Required work. Check the records below line by line, and report how many lines include the string "begin". No other words are needed.

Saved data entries
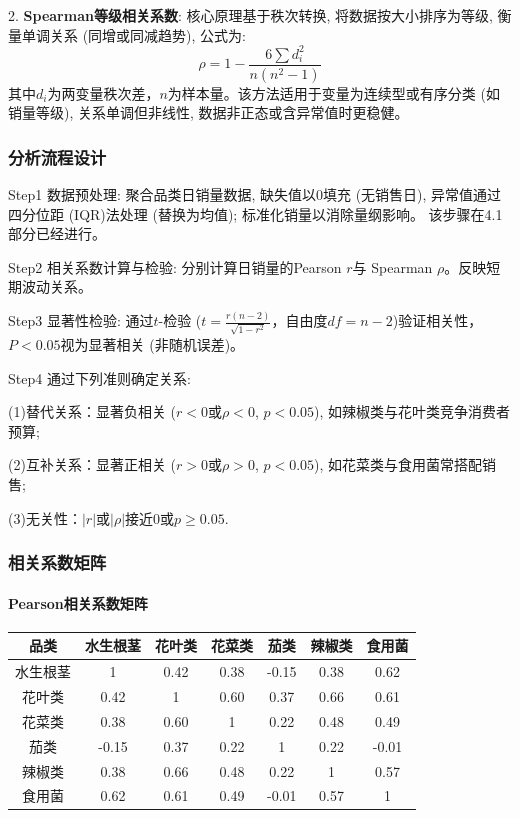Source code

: \documentclass{cumcmthesis}
\begin{document}

2. \textbf{Spearman等级相关系数}:   
核心原理基于秩次转换, 将数据按大小排序为等级, 衡量单调关系 (同增或同减趋势), 公式为: 
\begin{equation}
\rho=1-\frac{6\sum d_i^2}{n(n^2-1)}
\end{equation}  
其中$d_i$为两变量秩次差，$n$为样本量。该方法适用于变量为连续型或有序分类
 (如销量等级), 关系单调但非线性, 数据非正态或含异常值时更稳健。

\subsubsection{分析流程设计}
    Step1 数据预处理: 聚合品类日销量数据, 缺失值以0填充 (无销售日), 
    异常值通过四分位距 (IQR)法处理 (替换为均值); 标准化销量以消除量纲影响。
    该步骤在4.1部分已经进行。
   
    Step2 相关系数计算与检验: 分别计算日销量的Pearson $r$与
    Spearman $\rho$。反映短期波动关系。 
    
    Step3 显著性检验: 通过$t$-检验 
    ($t=\frac{r(n-2)}{\sqrt{1-r^2}}$，自由度$df=n-2$)验证相关性，
    $P<0.05$视为显著相关 (非随机误差)。
    
    Step4 通过下列准则确定关系: 
   
    (1)替代关系：显著负相关 ($r<0$或$\rho<0$, $p<0.05$), 如辣椒类与花叶类竞争消费者预算; 

    (2)互补关系：显著正相关 ($r>0$或$\rho>0$, $p<0.05$), 如花菜类与食用菌常搭配销售;  

    (3)无关性：$|r|$或$|\rho|$接近0或$p≥0.05$.


\subsubsection{相关系数矩阵} 
\paragraph{Pearson相关系数矩阵}
\begin{table}[H]
\centering
\begin{tabular}{c c c c c c c}
\toprule
品类 & 水生根茎 & 花叶类 & 花菜类 & 茄类 & 辣椒类 & 食用菌 \\
\midrule
水生根茎 & 1 & 0.42 & 0.38 & -0.15 & 0.38 & 0.62 \\
花叶类 & 0.42 & 1 & 0.60 & 0.37 & 0.66 & 0.61 \\
花菜类 & 0.38 & 0.60 & 1 & 0.22 & 0.48 & 0.49 \\
茄类 & -0.15 & 0.37 & 0.22 & 1 & 0.22 & -0.01 \\
辣椒类 & 0.38 & 0.66 & 0.48 & 0.22 & 1 & 0.57 \\
食用菌 & 0.62 & 0.61 & 0.49 & -0.01 & 0.57 & 1 \\
\bottomrule
\end{tabular}
\end{table}
\end{document}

Exercise output. 4